From (1) it follows that the spectrum \$S(f)\$ is given by

$$S(f)=\left(M(f)*f_s\sum_k\delta(f-kf_s)\right)\cdot H(f)= f_s\sum_kM(f-kf_s)H(f)\tag{2}$$

where I've made use of the fact that convolution in one domain corresponds to multiplication in the other domain, and that a Dirac comb in one domain corresponds to a Dirac comb in the other domain (you can find this in most Fourier transform tables). \$M(f)\$ and \$H(f)\$ are of course the spectra of \$m(t)\$ and \$h(t)\$, respectively. So the spectrum \$S(f)\$ is the sum of shifted spectra \$M(f-kf_s)\$, multiplied by the spectrum \$H(f)\$. In order to sketch \$S(f)\$ you need to know \$M(f)\$ and \$H(f)\$:

$$M(f)=\frac{A_m}{2}[\delta(f-f_m)-\delta(f+f_m)]\\ H(f)=T\frac{\sin(\pi Tf)}{\pi fT}e^{-j\pi Tf}$$

For sketching \$S(f)\$ you simply ignore the phase term \$e^{-j\pi Tf}\$ of \$H(f)\$, so you just need to know that the magnitude \$|H(f)|\$ is the magnitude of a sinc function with \$H(0)=T\$ and with zeros at \$f_k=k/T\$, \$k=\pm 1,\pm 2,\ldots\$ (note that \$T\neq T_s\$!).

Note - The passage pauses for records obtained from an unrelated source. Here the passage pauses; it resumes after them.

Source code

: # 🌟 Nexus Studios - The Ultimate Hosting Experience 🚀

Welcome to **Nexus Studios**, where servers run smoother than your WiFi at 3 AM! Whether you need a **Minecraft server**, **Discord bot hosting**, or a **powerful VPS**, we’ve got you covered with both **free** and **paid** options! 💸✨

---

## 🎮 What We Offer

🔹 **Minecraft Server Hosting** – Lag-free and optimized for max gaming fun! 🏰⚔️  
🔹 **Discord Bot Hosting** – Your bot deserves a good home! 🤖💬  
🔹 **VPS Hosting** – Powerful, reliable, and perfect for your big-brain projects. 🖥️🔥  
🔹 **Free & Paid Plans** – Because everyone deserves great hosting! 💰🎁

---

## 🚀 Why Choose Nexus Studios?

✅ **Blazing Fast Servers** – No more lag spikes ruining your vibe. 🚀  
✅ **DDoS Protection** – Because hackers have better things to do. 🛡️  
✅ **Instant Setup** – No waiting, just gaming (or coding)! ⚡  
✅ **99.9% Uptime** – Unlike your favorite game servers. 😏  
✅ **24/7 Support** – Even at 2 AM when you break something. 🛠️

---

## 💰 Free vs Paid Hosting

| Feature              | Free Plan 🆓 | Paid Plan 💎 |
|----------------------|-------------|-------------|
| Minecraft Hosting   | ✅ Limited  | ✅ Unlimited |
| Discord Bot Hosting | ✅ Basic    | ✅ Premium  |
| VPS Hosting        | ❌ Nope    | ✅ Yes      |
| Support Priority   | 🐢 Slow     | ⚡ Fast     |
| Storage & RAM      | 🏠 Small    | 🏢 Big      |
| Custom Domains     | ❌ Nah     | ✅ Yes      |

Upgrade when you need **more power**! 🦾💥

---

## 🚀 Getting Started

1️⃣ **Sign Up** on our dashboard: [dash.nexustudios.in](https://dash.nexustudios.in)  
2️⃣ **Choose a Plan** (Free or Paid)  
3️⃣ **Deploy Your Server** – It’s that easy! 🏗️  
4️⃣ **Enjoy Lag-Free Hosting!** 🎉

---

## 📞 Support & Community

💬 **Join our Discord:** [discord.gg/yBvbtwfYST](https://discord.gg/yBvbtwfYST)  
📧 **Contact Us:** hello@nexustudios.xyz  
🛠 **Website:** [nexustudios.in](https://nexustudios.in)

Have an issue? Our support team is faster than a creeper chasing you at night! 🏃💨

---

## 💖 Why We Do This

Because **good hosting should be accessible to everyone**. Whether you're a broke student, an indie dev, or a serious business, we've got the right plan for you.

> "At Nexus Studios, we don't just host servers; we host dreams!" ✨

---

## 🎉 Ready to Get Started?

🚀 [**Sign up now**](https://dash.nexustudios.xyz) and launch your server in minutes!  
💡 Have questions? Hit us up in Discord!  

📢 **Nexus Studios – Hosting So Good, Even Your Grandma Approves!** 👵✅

For (b) just remove all shifted spectra (that's what the ideal low-pass reconstruction filter does), so from (2) you're left with \$f_sM(f)H(f)\$ in the frequency range \$[0,f_s/2]\$.

For question 2 you just need to show that if \$s_1(t)\$ and \$s_2(t)\$ are the PAM signals corresponding to signals \$m_1(t)\$ and \$m_2(t)\$, respectively, then \$as_1(t)+bs_2(t)\$ is the PAM signal corresponding to the signal \$am_1(t)+bm_2(t)\$ for arbitrary constants \$a\$ and \$b\$. This is also obvious because the generation of the PAM signal only involves multiplication and convolution, so it is a linear process.